The hymns in Bemba are mostly "call and response" praise songs. The ones in English are traditional hymns brought over by the first missionaries, complete with ancient English terms (like "hath" for "has") and 19th Century sentiments.
This provides a challenge for me. Not only is the language totally male-dominated, but the theology is outdated, or at least out of fashion in the churches I attend at home. We no longer use military imagery in many of our mainline churches, but here we sing, "Stand up, stand up for Jesus, ye soldiers of the cross, Lift high His royal banner, it must not suffer loss..." Although we have not sung it often, "Onward Christian Soldiers" is in the book, too.
And then there is the fascination--or at least a full comfort--with blood. "Would you be free from the burden of sin? There's power in the blood, pow'r in the blood, Would you o'er evil a victory win? There's wonderful pow'r in the blood...There is pow'r, pow'r, wonder-working pow'r, in the blood of the Lamb, There is pow'r, pow'r, wonder-working pow'r in the precious blood of the Lamb." I counted seven "blood hymns" in our songbook, including "Are you washed in the blood?" "Nothing but the blood of Jesus" and "Wash me in the fountain of your blood." An American pastor here who teaches in the Theology Education by Extension Program (TEEZ) located on the MEF campus told me that in African-American churches where he has worshipped in America, songs with reference to the blood of Jesus are also popular.
But the biggest area of cultural clash for me comes from the overwhelming popularity here of hymns counseling submissive obedience. The two that we sing over and over when we ask for requests from the songbook are "All to Jesus I Surrender" and "Trust and Obey." The choruses go like this: For the first, "I surrender all, I surrender all, All to Thee, my blessed Savior, I surrender all." The other is "Trust and obey, for there's no other way, To be happy in Jesus, but to trust and obey." There is an important message here, and perhaps one we Americans with our self-reliance, skepticism, and challenging questioning need to hear more often.
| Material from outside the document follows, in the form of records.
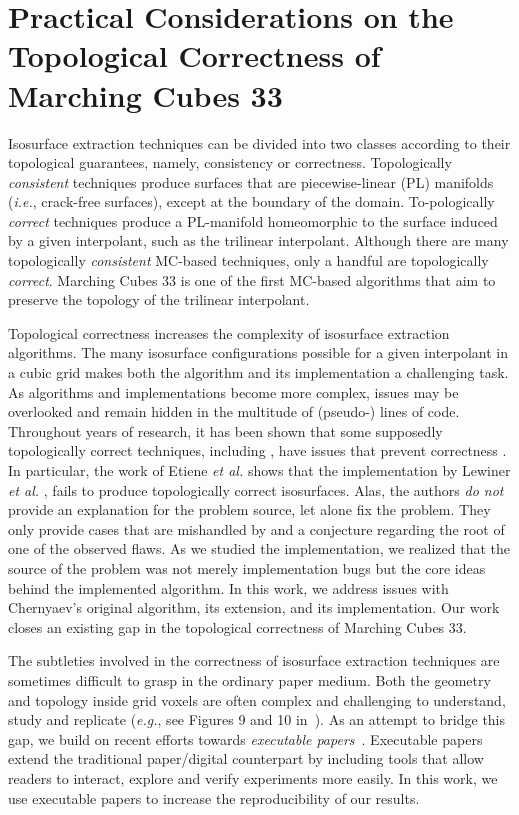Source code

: \chapter{Practical Considerations on the Topological Correctness of Marching Cubes 33}
\label{chap:mc33}

Isosurface extraction techniques can be divided into two classes according to their topological guarantees, namely, consistency or correctness. Topologically \emph{consistent} techniques produce surfaces that are piecewise-linear (PL) manifolds (\emph{i.e.}, crack-free surfaces), except at the boundary of the domain. To-pologically \emph{correct} techniques produce a PL-manifold homeomorphic to the surface induced by a given interpolant, such as the trilinear interpolant. Although there are many topologically \emph{consistent} MC-based techniques, only a handful are topologically \emph{correct}. Marching Cubes 33 is one of the first MC-based algorithms that aim to preserve the topology of the trilinear interpolant.

Topological correctness increases the complexity of isosurface extraction algorithms. 
The many isosurface configurations possible for a given interpolant in a cubic grid makes both the algorithm and its implementation a challenging task. 
%
As algorithms and implementations become more complex, issues may be overlooked and remain hidden in the multitude of (pseudo-) lines of code.
%
Throughout years of research, it has been shown that some supposedly topologically correct techniques, including \mc, have issues that prevent correctness  \cite{Etiene:2012:TVI:2197070.2197097, lopes:tvcg:2003, newman:candg:2006}. 
%
In particular, the work of Etiene \emph{et al.} \cite{Etiene:2012:TVI:2197070.2197097} shows that the \mc{} implementation by Lewiner \emph{et al.} \cite{lewiner:impl,Lewiner:2003}, fails to produce topologically correct isosurfaces. 
%
Alas, the authors \emph{do not} provide an explanation for the problem source, let alone fix the problem. 
%
They only provide cases that are mishandled by \mc{} and a conjecture regarding  the root of one of the observed flaws.
%
As we studied the \mc{} implementation, we realized that the source of the problem was not merely implementation bugs but the core ideas behind the implemented algorithm.  
%
In this work, we address issues with Chernyaev's original algorithm, its extension, and its implementation. 
%
Our work closes an existing gap in the topological correctness of Marching Cubes 33.
 
 The subtleties involved in the correctness of isosurface extraction techniques are sometimes difficult to grasp in the ordinary paper medium. Both the geometry and topology inside grid voxels are often complex and challenging to understand,  study and replicate ({\em e.g.}, see Figures 9 and 10 in~\cite{Nielson03onmarching}).  As an attempt to bridge this gap, we build on recent efforts towards \emph{executable papers}~\cite{Koop:2011tv, Tohline:2010jn}. Executable papers extend the traditional paper/digital counterpart by including tools that allow readers to interact, explore and verify experiments more easily.  In this work, we use executable papers to increase the reproducibility of our results.
 
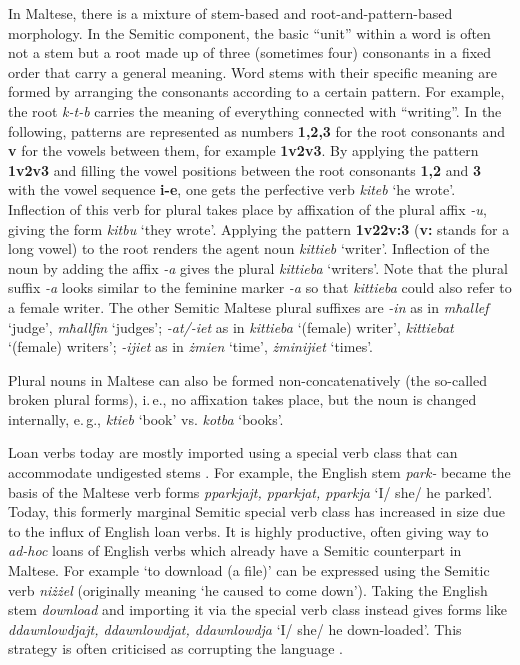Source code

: \documentclass[]{../../metanetpaper}
\begin{document}
\begin{multicols}{2}
In Maltese, there is a mixture of stem-based and root-and-pattern-based morphology. In the Semitic component, the basic ``unit'' within a word is often not a stem but a root made up of three (sometimes four) consonants in a fixed order that carry a general meaning. Word stems with their specific meaning are formed by arranging the consonants according to a certain pattern. For example, the root \emph{k-t-b} carries the meaning of everything connected with ``writing''. In the following, patterns are represented as numbers \textbf{1,2,3} for the root consonants and \textbf{v} for the vowels between them, for example \textbf{1v2v3}. By applying the pattern \textbf{1v2v3} and filling the vowel positions between the root consonants \textbf{1,2} and \textbf{3} with the vowel sequence \textbf{i-e}, one gets the perfective verb \emph{kiteb} `he wrote'. Inflection of this verb for plural takes place by affixation of the plural affix \emph{-u}, giving the form \emph{kitbu} `they wrote'. Applying the pattern \textbf{1v22v:3} (\textbf{v:} stands for a long vowel) to the root renders the agent noun \emph{kittieb} `writer'. Inflection of the noun by adding the affix \emph{-a} gives the plural \emph{kittieba} `writers'. Note that the plural suffix \emph{-a} looks similar to the feminine marker \emph{-a} so that \emph{kittieba} could also refer to a female writer. The other Semitic Maltese plural suffixes are \emph{-in} as in \emph{mħallef} `judge', \emph{mħallfin} `judges'; \emph{-at/-iet} as in \emph{kittieba} `(female) writer', \emph{kittiebat} `(female) writers'; \emph{-ijiet} as in \emph{żmien} `time', \emph{żminijiet} `times'.

Plural nouns in Maltese can also be formed non-concatenatively (the so-called broken plural forms), i.\,e., no affixation takes place, but the noun is changed internally, e.\,g., \emph{ktieb} `book' vs. \emph{kotba} `books'.

Loan verbs today are mostly imported using a special verb class that can accommodate undigested stems \cite{Mifsud:1995}. For example, the English stem \emph{park-} became the basis of the Maltese verb forms \emph{pparkjajt, pparkjat, pparkja} `I/ she/ he parked'. Today, this formerly marginal Semitic special verb class has increased in size due to the influx of English loan verbs. It is highly productive, often giving way to \emph{ad-hoc} loans of English verbs which already have a Semitic counterpart in Maltese. For example `to download (a file)' can be expressed using the Semitic verb \emph{niżżel} (originally meaning `he caused to come down'). Taking the English stem \emph{download} and importing it via the special verb class instead gives forms like \emph{ddawnlowdjajt, ddawnlowdjat, ddawnlowdja} `I/ she/ he down-loaded'. This strategy is often criticised as corrupting the language \cite{Fabri:2011a}.


\end{multicols}
\end{document}
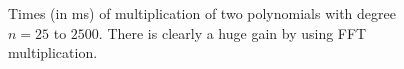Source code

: \begin{figure}
\begin{minipage}[b]{.5\linewidth}
    \label{fig:polymul-fft}
  \end{minipage}%
  \caption{Times (in ms) of multiplication of two polynomials with degree $n
  = 25$ to $2500$. There is clearly a huge gain by using FFT multiplication.}
  \label{fig:polymul}
\end{figure}
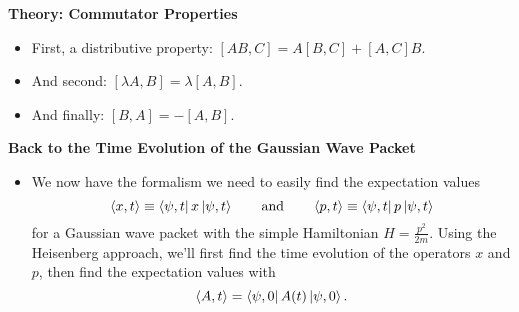 \documentclass[11pt, a4paper]{article}
\newcommand{\eqtext}[1]{\qquad \text{#1} \qquad}
\begin{document}
\textbf{Theory: Commutator Properties}
\begin{itemize}
	\item First, a distributive property: $ [AB, C] = A[B, C] + [A, C]B $.
	
	\item And second: $ [\lambda A, B] = \lambda [A, B] $.
	
	\item And  finally: $ [B, A] = -[A, B] $.
\end{itemize}

\textbf{Back to the Time Evolution of the Gaussian Wave Packet}
\begin{itemize}
	\item We now have the formalism we need to easily find the expectation values
	\begin{equation*}
		\ev{x, t} \equiv \bra{\psi, t}x\ket{\psi, t} \eqtext{and} \ev{p, t} \equiv \bra{\psi, t}p\ket{\psi, t}
	\end{equation*}
	for a Gaussian wave packet with the simple Hamiltonian $ H = \frac{p^{2}}{2m} $. Using the Heisenberg approach, we'll first find the time evolution of the operators $ x $ and $ p $, then find the expectation values with
	\begin{equation*}
		\ev{A, t} = \bra{\psi, 0} A(t) \ket{\psi, 0}.
	\end{equation*}
	

\end{itemize}
\end{document}

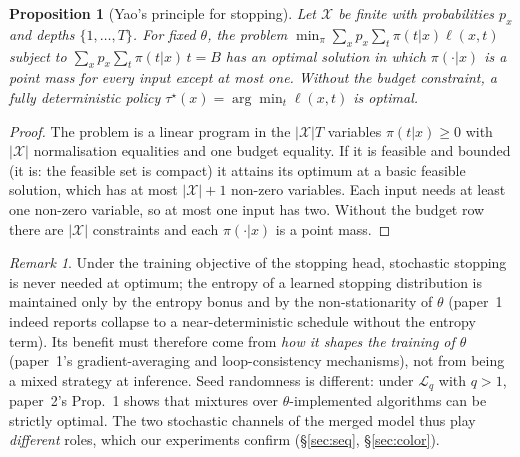 \documentclass[10pt]{article}
\newtheorem{proposition}{Proposition}
\theoremstyle{definition}
\theoremstyle{remark}
\newtheorem{remark}{Remark}
\newcommand{\Lq}{\mathcal{L}_q}
\begin{document}
\begin{proposition}[Yao's principle for stopping]\label{prop:yao}
Let $\mathcal X$ be finite with probabilities $p_x$ and depths $\{1,\dots,T\}$.  For fixed $\theta$, the problem
$\min_\pi\sum_x p_x\sum_t\pi(t|x)\ell(x,t)$ subject to $\sum_x p_x\sum_t\pi(t|x)\,t=B$ has an optimal solution in
which $\pi(\cdot|x)$ is a point mass for every input except at most one.  Without the budget constraint, a fully
deterministic policy $\tau^\star(x)=\arg\min_t\ell(x,t)$ is optimal.
\end{proposition}
\begin{proof}
The problem is a linear program in the $|\mathcal X|T$ variables $\pi(t|x)\ge0$ with $|\mathcal X|$ normalisation
equalities and one budget equality.  If it is feasible and bounded (it is: the feasible set is compact) it attains
its optimum at a basic feasible solution, which has at most $|\mathcal X|+1$ non-zero variables.  Each input needs
at least one non-zero variable, so at most one input has two.  Without the budget row there are $|\mathcal X|$
constraints and each $\pi(\cdot|x)$ is a point mass.
\end{proof}
\begin{remark}
Under the training objective of the stopping head, stochastic stopping is never needed at optimum; the entropy
of a learned stopping distribution is maintained only by the entropy bonus and by the non-stationarity of $\theta$
(paper~1 indeed reports collapse to a near-deterministic schedule without the entropy term).  Its benefit must
therefore come from \emph{how it shapes the training of $\theta$} (paper~1's gradient-averaging and
loop-consistency mechanisms), not from being a mixed strategy at inference.  Seed randomness is different:
under $\Lq$ with $q>1$, paper~2's Prop.~1 shows that mixtures over $\theta$-implemented algorithms can be strictly
optimal.  The two stochastic channels of the merged model thus play \emph{different} roles, which our
experiments confirm (\S\ref{sec:seq}, \S\ref{sec:color}).
\end{remark}
\end{document}
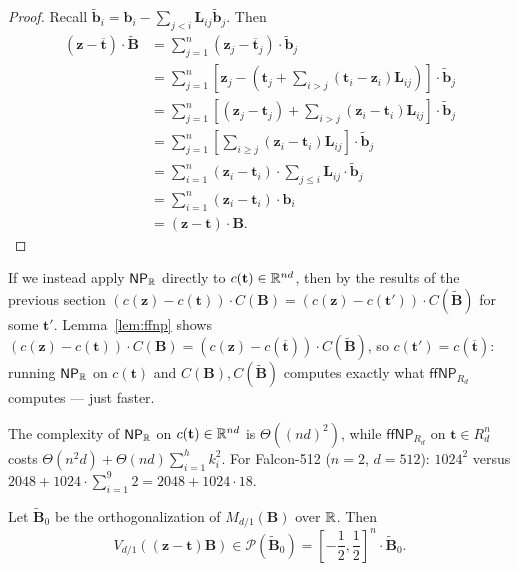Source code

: \begin{proof}
	Recall $\tilde{\mathbf{b}}_i = \mathbf{b}_i - \sum_{j<i} \mathbf{L}_{ij} \tilde{\mathbf{b}}_j$. Then
	\begin{align*}
		(\mathbf{z} - \overline{\mathbf{t}}) \cdot \tilde{\mathbf{B}}
		&= \sum_{j=1}^n (\mathbf{z}_j - \overline{\mathbf{t}}_j) \cdot \tilde{\mathbf{b}}_j \\
		&= \sum_{j=1}^n \left[ \mathbf{z}_j - \left( \mathbf{t}_j + \sum_{i>j} (\mathbf{t}_i - \mathbf{z}_i) \mathbf{L}_{ij} \right) \right] \cdot \tilde{\mathbf{b}}_j \\
		&= \sum_{j=1}^n \left[ (\mathbf{z}_j - \mathbf{t}_j) + \sum_{i>j} (\mathbf{z}_i - \mathbf{t}_i) \mathbf{L}_{ij} \right] \cdot \tilde{\mathbf{b}}_j \\
		&= \sum_{j=1}^n \left[ \sum_{i \geq j} (\mathbf{z}_i - \mathbf{t}_i) \mathbf{L}_{ij} \right] \cdot \tilde{\mathbf{b}}_j \\
		&= \sum_{i=1}^n (\mathbf{z}_i - \mathbf{t}_i) \cdot \sum_{j \leq i} \mathbf{L}_{ij} \cdot \tilde{\mathbf{b}}_j \\
		&= \sum_{i=1}^n (\mathbf{z}_i - \mathbf{t}_i) \cdot \mathbf{b}_i \\
		&= (\mathbf{z} - \mathbf{t}) \cdot \mathbf{B}.
	\end{align*}
\end{proof}

\begin{remark}
	If we instead apply $\mathsf{NP}_\R$ directly to $c(\mathbf{t}) \in \R^{nd}$, then by the results of the previous section $(c(\mathbf{z}) - c(\mathbf{t})) \cdot C(\mathbf{B}) = (c(\mathbf{z}) - c(\mathbf{t}')) \cdot C(\tilde{\mathbf{B}})$ for some $\mathbf{t}'$. Lemma~\ref{lem:ffnp} shows $(c(\mathbf{z}) - c(\mathbf{t})) \cdot C(\mathbf{B}) = (c(\mathbf{z}) - c(\overline{\mathbf{t}})) \cdot C(\tilde{\mathbf{B}})$, so $c(\mathbf{t}') = c(\overline{\mathbf{t}})$: running $\mathsf{NP}_\R$ on $c(\mathbf{t})$ and $C(\mathbf{B}), C(\tilde{\mathbf{B}})$ computes exactly what $\mathsf{ffNP}_{R_d}$ computes — just faster.

	The complexity of $\mathsf{NP}_\R$ on $c(\mathbf{t}) \in \R^{nd}$ is $\Theta((nd)^2)$, while $\mathsf{ffNP}_{R_d}$ on $\mathbf{t} \in R_d^n$ costs $\Theta(n^2 d) + \Theta(nd) \sum_{i=1}^h k_i^2$. For Falcon-512 ($n=2$, $d=512$): $1024^2$ versus $2048 + 1024 \cdot \sum_{i=1}^9 2 = 2048 + 1024 \cdot 18$.
\end{remark}

\begin{theorem}
	\label{thm:ffnp-guarantee}
	Let $\tilde{\mathbf{B}}_0$ be the orthogonalization of $M_{d/1}(\mathbf{B})$ over $\R$. Then
	\[
		V_{d/1}((\mathbf{z} - \mathbf{t})\mathbf{B}) \in \mathcal{P}(\tilde{\mathbf{B}}_0) = \left[-\frac{1}{2}, \frac{1}{2}\right]^n \cdot \tilde{\mathbf{B}}_0.
	\]
\end{theorem}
But here it seems to reinforce an orientation toward unquestioning acceptance of authority. It tends to discourage any critical thinking in areas of faith.
No one here seems to have heard my favorite hymn, "Help Us Accept Each Other" (tune: barrownita) or Andy's favorite hymn, "God of Grace and God of Glory." One of the verses of mine says "Teach us to care for people, for all, not just for some, to love them as we find them, or as they may become." Andy's hymn calls us to have courage and wisdom as we use the power God gives us to confront the world's warring madness, greed, and other social (as well as personal) evils.
We are going to print a supplement to our chapel songbook, so I'm looking for ideas of more contemporary--or at least more diverse--strong hymns to put into the collection. Any suggestions?
Good news: our songbook does include "Lord of the Dance," which we sing with gusto!